With the eyes of environmentalists worldwide on the carbon trading scheme that China is expected to launch soon, a new survey has shown cautious optimism about its prospects for lowering emissions and combatting climate change.
The 2017 China Carbon Pricing Survey, led by independent research organization the China Carbon Forum (CCF), asked China-based enterprises and carbon-emitting enterprises for their views on how efficient the scheme will be.
Carbon trading schemes, also known as emissions trading schemes (ETS), are a significant plank of global efforts to lower emissions. Already in place in big markets like the EU and the US, they put a cap on the overall amount of emissions from industries. In order to keep within the agreed emission limit, the government issues permits. In case a company breaches its carbon emission limit, then it has to buy more permits. If the company emits less than the set limit, the ETS allows them to sell the excess permits, thereby incentivizing them to be more green.
China has been working on a national carbon trading scheme for years, with President Xi Jinping setting a target for it to be launched before the end of 2017. In the run-up, the country has been operating pilot versions of the scheme in seven cities.

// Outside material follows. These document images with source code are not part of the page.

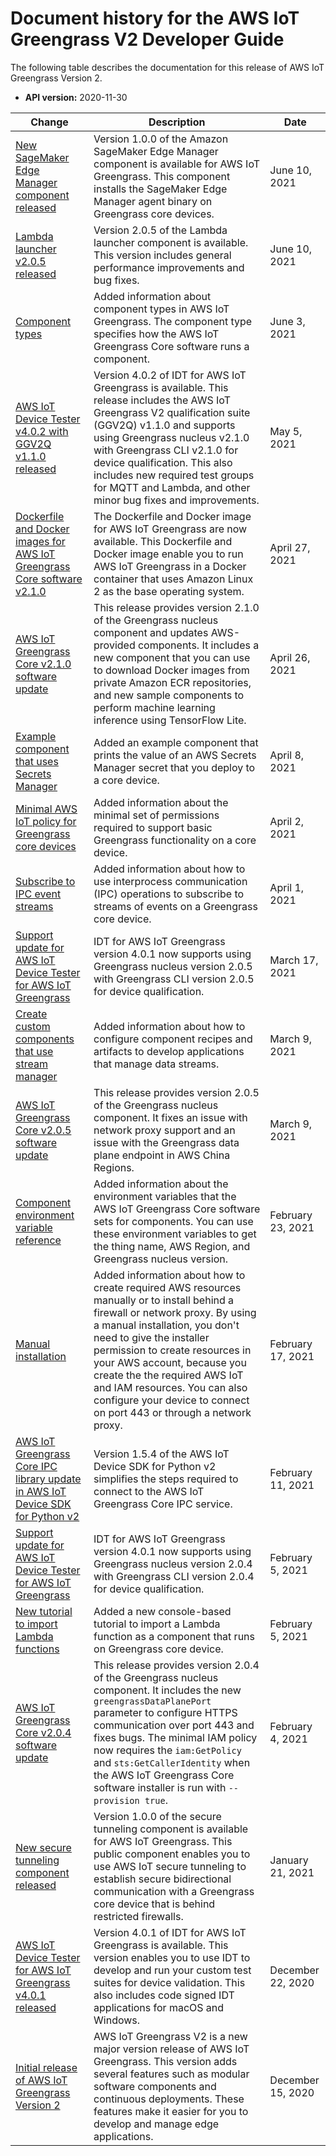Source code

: # Document history for the AWS IoT Greengrass V2 Developer Guide<a name="document-history"></a>

The following table describes the documentation for this release of AWS IoT Greengrass Version 2\.
+ **API version:** 2020\-11\-30

| Change | Description | Date | 
| --- |--- |--- |
| [New SageMaker Edge Manager component released](https://docs.aws.amazon.com/greengrass/v2/developerguide/sagemaker-edge-manager-component.html) | Version 1\.0\.0 of the Amazon SageMaker Edge Manager component is available for AWS IoT Greengrass\. This component installs the SageMaker Edge Manager agent binary on Greengrass core devices\.  | June 10, 2021 | 
| [Lambda launcher v2\.0\.5 released](https://docs.aws.amazon.com/greengrass/v2/developerguide/lambda-launcher-component.html) | Version 2\.0\.5 of the Lambda launcher component is available\. This version includes general performance improvements and bug fixes\. | June 10, 2021 | 
| [Component types](https://docs.aws.amazon.com/greengrass/v2/developerguide/manage-components.html#component-types) | Added information about component types in AWS IoT Greengrass\. The component type specifies how the AWS IoT Greengrass Core software runs a component\. | June 3, 2021 | 
| [AWS IoT Device Tester v4\.0\.2 with GGV2Q v1\.1\.0 released](https://docs.aws.amazon.com/greengrass/v2/developerguide/dev-test-versions.html) | Version 4\.0\.2 of IDT for AWS IoT Greengrass is available\. This release includes the AWS IoT Greengrass V2 qualification suite \(GGV2Q\) v1\.1\.0 and supports using Greengrass nucleus v2\.1\.0 with Greengrass CLI v2\.1\.0 for device qualification\. This also includes new required test groups for MQTT and Lambda, and other minor bug fixes and improvements\.  | May 5, 2021 | 
| [Dockerfile and Docker images for AWS IoT Greengrass Core software v2\.1\.0](run-greengrass-docker.md) | The Dockerfile and Docker image for AWS IoT Greengrass are now available\. This Dockerfile and Docker image enable you to run AWS IoT Greengrass in a Docker container that uses Amazon Linux 2 as the base operating system\. | April 27, 2021 | 
| [AWS IoT Greengrass Core v2\.1\.0 software update](https://docs.aws.amazon.com/greengrass/v2/developerguide/greengrass-release-2021-04-26-ggc-updates.html) | This release provides version 2\.1\.0 of the Greengrass nucleus component and updates AWS\-provided components\. It includes a new component that you can use to download Docker images from private Amazon ECR repositories, and new sample components to perform machine learning inference using TensorFlow Lite\. | April 26, 2021 | 
| [Example component that uses Secrets Manager](https://docs.aws.amazon.com/greengrass/v2/developerguide/ipc-secret-manager.html#ipc-secret-manager-examples) | Added an example component that prints the value of an AWS Secrets Manager secret that you deploy to a core device\. | April 8, 2021 | 
| [Minimal AWS IoT policy for Greengrass core devices](https://docs.aws.amazon.com/greengrass/v2/developerguide/device-auth.html#greengrass-core-minimal-iot-policy) | Added information about the minimal set of permissions required to support basic Greengrass functionality on a core device\. | April 2, 2021 | 
| [Subscribe to IPC event streams](https://docs.aws.amazon.com/greengrass/v2/developerguide/interprocess-communication.html#ipc-subscribe-operations) | Added information about how to use interprocess communication \(IPC\) operations to subscribe to streams of events on a Greengrass core device\. | April 1, 2021 | 
| [Support update for AWS IoT Device Tester for AWS IoT Greengrass](https://docs.aws.amazon.com/greengrass/v2/developerguide/dev-test-versions.html) | IDT for AWS IoT Greengrass version 4\.0\.1 now supports using Greengrass nucleus version 2\.0\.5 with Greengrass CLI version 2\.0\.5 for device qualification\. | March 17, 2021 | 
| [Create custom components that use stream manager](https://docs.aws.amazon.com/greengrass/v2/developerguide/use-stream-manager-in-custom-components.html) | Added information about how to configure component recipes and artifacts to develop applications that manage data streams\. | March 9, 2021 | 
| [AWS IoT Greengrass Core v2\.0\.5 software update](https://docs.aws.amazon.com/greengrass/v2/developerguide/greengrass-release-2021-03-09-ggc-updates.html) | This release provides version 2\.0\.5 of the Greengrass nucleus component\. It fixes an issue with network proxy support and an issue with the Greengrass data plane endpoint in AWS China Regions\. | March 9, 2021 | 
| [Component environment variable reference](https://docs.aws.amazon.com/greengrass/v2/developerguide/component-environment-variables.html) | Added information about the environment variables that the AWS IoT Greengrass Core software sets for components\. You can use these environment variables to get the thing name, AWS Region, and Greengrass nucleus version\. | February 23, 2021 | 
| [Manual installation](https://docs.aws.amazon.com/greengrass/v2/developerguide/manual-installation.html) | Added information about how to create required AWS resources manually or to install behind a firewall or network proxy\. By using a manual installation, you don't need to give the installer permission to create resources in your AWS account, because you create the the required AWS IoT and IAM resources\. You can also configure your device to connect on port 443 or through a network proxy\. | February 17, 2021 | 
| [AWS IoT Greengrass Core IPC library update in AWS IoT Device SDK for Python v2](https://docs.aws.amazon.com/greengrass/v2/developerguide/interprocess-communication.html) | Version 1\.5\.4 of the AWS IoT Device SDK for Python v2 simplifies the steps required to connect to the AWS IoT Greengrass Core IPC service\. | February 11, 2021 | 
| [Support update for AWS IoT Device Tester for AWS IoT Greengrass](https://docs.aws.amazon.com/greengrass/v2/developerguide/dev-test-versions.html) | IDT for AWS IoT Greengrass version 4\.0\.1 now supports using Greengrass nucleus version 2\.0\.4 with Greengrass CLI version 2\.0\.4 for device qualification\. | February 5, 2021 | 
| [New tutorial to import Lambda functions](https://docs.aws.amazon.com/greengrass/v2/developerguide/import-lambda-function-console.html) | Added a new console\-based tutorial to import a Lambda function as a component that runs on Greengrass core device\. | February 5, 2021 | 
| [AWS IoT Greengrass Core v2\.0\.4 software update](https://docs.aws.amazon.com/greengrass/v2/developerguide/greengrass-release-2021-02-04-ggc-updates.html) | This release provides version 2\.0\.4 of the Greengrass nucleus component\. It includes the new `greengrassDataPlanePort` parameter to configure HTTPS communication over port 443 and fixes bugs\. The minimal IAM policy now requires the `iam:GetPolicy` and `sts:GetCallerIdentity` when the AWS IoT Greengrass Core software installer is run with `--provision true`\. | February 4, 2021 | 
| [New secure tunneling component released](https://docs.aws.amazon.com/greengrass/v2/developerguide/secure-tunneling-component.html) | Version 1\.0\.0 of the secure tunneling component is available for AWS IoT Greengrass\. This public component enables you to use AWS IoT secure tunneling to establish secure bidirectional communication with a Greengrass core device that is behind restricted firewalls\. | January 21, 2021 | 
| [AWS IoT Device Tester for AWS IoT Greengrass v4\.0\.1 released](https://docs.aws.amazon.com/greengrass/v2/developerguide/device-tester-for-greengrass-ug.html) | Version 4\.0\.1 of IDT for AWS IoT Greengrass is available\. This version enables you to use IDT to develop and run your custom test suites for device validation\. This also includes code signed IDT applications for macOS and Windows\. | December 22, 2020 | 
| [Initial release of AWS IoT Greengrass Version 2](https://docs.aws.amazon.com/greengrass/v2/developerguide) | AWS IoT Greengrass V2 is a new major version release of AWS IoT Greengrass\. This version adds several features such as modular software components and continuous deployments\. These features make it easier for you to develop and manage edge applications\. | December 15, 2020 | 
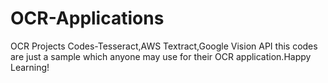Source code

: # OCR-Applications
OCR Projects Codes-Tesseract,AWS Textract,Google Vision API
this codes are just a sample which anyone may use for their OCR application.Happy Learning!

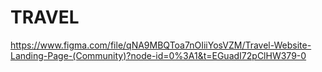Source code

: # TRAVEL
https://www.figma.com/file/qNA9MBQToa7nOIiiYosVZM/Travel-Website-Landing-Page-(Community)?node-id=0%3A1&t=EGuadI72pClHW379-0
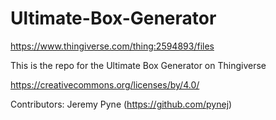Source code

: # Ultimate-Box-Generator
https://www.thingiverse.com/thing:2594893/files

This is the repo for the Ultimate Box Generator on Thingiverse

https://creativecommons.org/licenses/by/4.0/

Contributors: Jeremy Pyne (https://github.com/pynej)
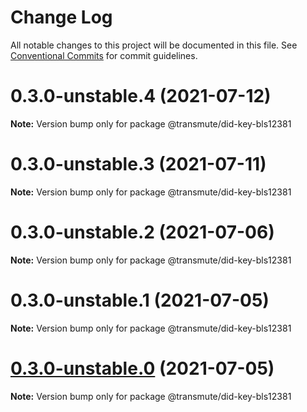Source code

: # Change Log

All notable changes to this project will be documented in this file.
See [Conventional Commits](https://conventionalcommits.org) for commit guidelines.

# 0.3.0-unstable.4 (2021-07-12)

**Note:** Version bump only for package @transmute/did-key-bls12381





# 0.3.0-unstable.3 (2021-07-11)

**Note:** Version bump only for package @transmute/did-key-bls12381





# 0.3.0-unstable.2 (2021-07-06)

**Note:** Version bump only for package @transmute/did-key-bls12381





# 0.3.0-unstable.1 (2021-07-05)

**Note:** Version bump only for package @transmute/did-key-bls12381





# [0.3.0-unstable.0](https://github.com/transmute-industries/did-key.js/compare/v0.2.1-unstable.42...v0.3.0-unstable.0) (2021-07-05)

**Note:** Version bump only for package @transmute/did-key-bls12381

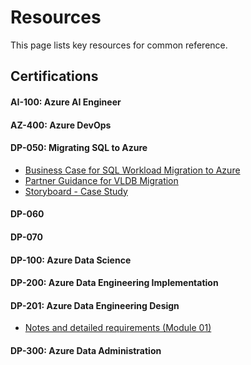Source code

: # Resources 
This page lists key resources for common reference. 


## Certifications 
#### AI-100: Azure AI Engineer

#### AZ-400: Azure DevOps 

#### DP-050: Migrating SQL to Azure    
- [Business Case for SQL Workload Migration to Azure](https://azure.microsoft.com/en-us/resources/future-proof-your-data-infrastructure-with-azure/)
- [Partner Guidance for VLDB Migration](https://techcommunity.microsoft.com/t5/running-sap-applications-on-the/very-large-database-migration-to-azure-8211-recommendations/ba-p/368146)
- [Storyboard - Case Study](https://upload.wikimedia.org/wikipedia/commons/a/a4/Datadog_high-level_architecture.svg)

#### DP-060

#### DP-070

#### DP-100: Azure Data Science 

#### DP-200: Azure Data Engineering Implementation

#### DP-201: Azure Data Engineering Design 
- [Notes and detailed requirements (Module 01)](https://github.com/vikasrajput/vikasrajput.github.io/blob/3ed003ee806f1b4a1f8974c6413ec3ffdeb9fedd/blog/dataengineering/certification/dp-201-notes.md)

#### DP-300: Azure Data Administration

The survey asked, “Do you expect the ETS in China to affect investment decisions in 2017? 2020? 2025?” /CCF Photo
The survey asked, “Do you expect the ETS in China to affect investment decisions in 2017? 2020? 2025?” /CCF Photo
Nearly half the survey respondents (47 percent) said they expect the ETS to be fully functional by 2020 or earlier. Almost as many (44 percent) said it will be sometime between 2021 and 2025 before China has a fully functional carbon market backed up by legislation and monitoring of companies’ emissions.
Survey respondents expect carbon trading to affect companies' investment decisions increasingly. In 2017, 38 percent expect investment decisions to be strongly or moderately affected, and by 2025, this figure rises to 75 percent.
For companies to be motivated, emissions permits need to be valuable assets. Those polled said they thought prices in the national ETS would steadily rise, from about 38 yuan (5.74 US dollars US dollars) per tonne of CO2 emitted in 2017 to 74 yuan per tonne in 2020 and 108 yuan per tonne in 2025.
However, the report authors tempered this, stressing how their research showed the price levels remain highly uncertain, especially in the more distant future. It has been a frequent problem in carbon trading schemes elsewhere in the world for authorities to supply too many permits and prices to be low.
China Carbon Pricing Surveys conducted by the CCF in 2013 and 2015 found people optimistic about price rises in the Chinese pilot schemes, but they failed to match expectations, actually decreasing from 2014 to 2016.
Citing EU difficulties in this regard, Dutch Ambassador to China Ed Kronenburg said at the survey report launch on Wednesday, “The first question to be answered is at what level to set the cap, and how do you monitor emissions to make sure it really an effective mechanism.”
As to when the scheme will enter operation, CCF Vice Chairman Dimitri de Boer cited concern that it would be premature to launch it in 2017. “But it doesn’t really make that much difference,” he said. “In terms of whether it means anything on the ground, it doesn’t matter that much if it starts this year, next year or even in 2019. What matters more is when it is fully functional.”
The survey asked, “When do you expect China’s emissions will peak?” /CCF Photo
The survey asked, “When do you expect China’s emissions will peak?” /CCF Photo
Chinese leaders have set a target of the country’s emissions peaking by 2030. Ninety percent of respondents said they expect that target will be met, while 55 percent said it would be achieved by 2025.
De Boer said he took some of the report’s more positive conclusions like this one “with a pinch of salt” because of how few actual enterprises were interviewed. Only a quarter of the 260 responses came from those most directly affected by the ETS.
“The industry response rate was lower than expected,” said the report. It attributed this to the fact that “some industry representatives may not yet consider themselves to be in a position to provide expectations”, and there was acknowledgment at the report launch that the results were probably distorted by industry respondents likely having been those who are best prepared for the ETS introduction.
“There’s a body of opinion that the first few years will be seen as kind of a first phase of experimenting,” said CCF Research Manager Huw Slater. “After 2020 will be a much more serious implantation of ETS, and so by the mid-2020s we will see a more significant positive impact, and a higher price of carbon.”